In the entries below, find the line containing "This should be" and the line containing "## Packaging and Notarization (macOS)". Copy those two lines and everything between them exactly, and only that.
+ + +
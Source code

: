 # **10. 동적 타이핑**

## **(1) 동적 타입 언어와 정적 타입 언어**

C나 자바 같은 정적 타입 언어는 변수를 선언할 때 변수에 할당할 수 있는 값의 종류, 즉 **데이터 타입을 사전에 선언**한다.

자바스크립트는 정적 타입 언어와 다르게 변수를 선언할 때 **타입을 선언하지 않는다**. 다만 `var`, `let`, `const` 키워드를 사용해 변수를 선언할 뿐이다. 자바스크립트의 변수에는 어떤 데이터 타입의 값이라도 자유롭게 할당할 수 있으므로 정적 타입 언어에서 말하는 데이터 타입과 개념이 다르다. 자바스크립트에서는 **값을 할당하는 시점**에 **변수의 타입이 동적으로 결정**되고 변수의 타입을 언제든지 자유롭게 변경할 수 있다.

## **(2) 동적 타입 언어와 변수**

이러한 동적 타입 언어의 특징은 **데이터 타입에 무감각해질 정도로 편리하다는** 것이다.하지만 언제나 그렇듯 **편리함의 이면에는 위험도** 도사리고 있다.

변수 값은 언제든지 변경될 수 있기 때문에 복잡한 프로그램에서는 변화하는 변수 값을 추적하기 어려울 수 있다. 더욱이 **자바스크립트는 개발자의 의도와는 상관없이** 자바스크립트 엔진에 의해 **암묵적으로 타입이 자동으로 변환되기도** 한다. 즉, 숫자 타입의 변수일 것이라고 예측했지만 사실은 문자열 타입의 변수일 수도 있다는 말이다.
+ + +
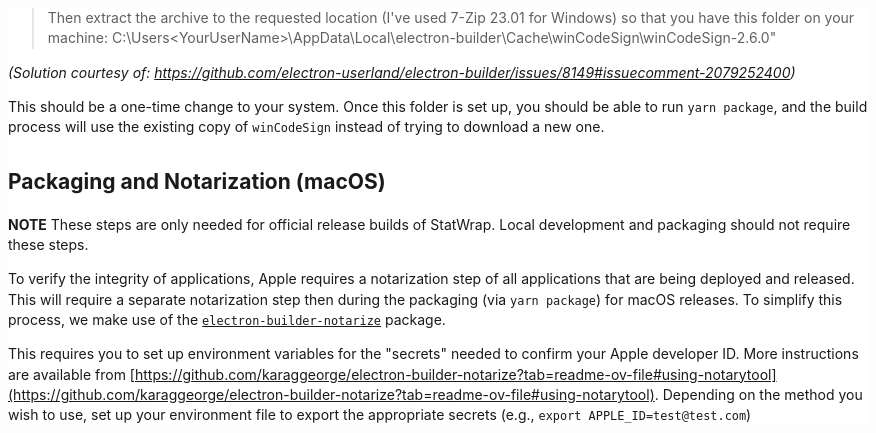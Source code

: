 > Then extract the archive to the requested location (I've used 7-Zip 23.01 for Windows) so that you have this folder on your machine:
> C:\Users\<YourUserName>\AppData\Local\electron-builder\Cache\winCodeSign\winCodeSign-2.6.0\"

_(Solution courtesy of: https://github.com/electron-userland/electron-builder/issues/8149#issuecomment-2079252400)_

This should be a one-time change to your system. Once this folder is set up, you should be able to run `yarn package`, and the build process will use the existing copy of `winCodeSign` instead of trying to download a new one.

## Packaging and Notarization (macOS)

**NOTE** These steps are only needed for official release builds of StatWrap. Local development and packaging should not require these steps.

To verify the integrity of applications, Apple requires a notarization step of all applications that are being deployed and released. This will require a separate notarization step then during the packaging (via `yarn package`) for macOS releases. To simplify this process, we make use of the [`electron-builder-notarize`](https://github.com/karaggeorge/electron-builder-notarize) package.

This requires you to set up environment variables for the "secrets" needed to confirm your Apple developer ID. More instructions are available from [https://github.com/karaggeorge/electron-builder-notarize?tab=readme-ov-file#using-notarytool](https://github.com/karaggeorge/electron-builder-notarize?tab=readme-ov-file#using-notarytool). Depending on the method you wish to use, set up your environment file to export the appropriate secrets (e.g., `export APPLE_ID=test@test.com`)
+ + +
FINISHED TASK:
This should be a one-time change to your system. Once this folder is set up, you should be able to run `yarn package`, and the build process will use the existing copy of `winCodeSign` instead of trying to download a new one.

## Packaging and Notarization (macOS)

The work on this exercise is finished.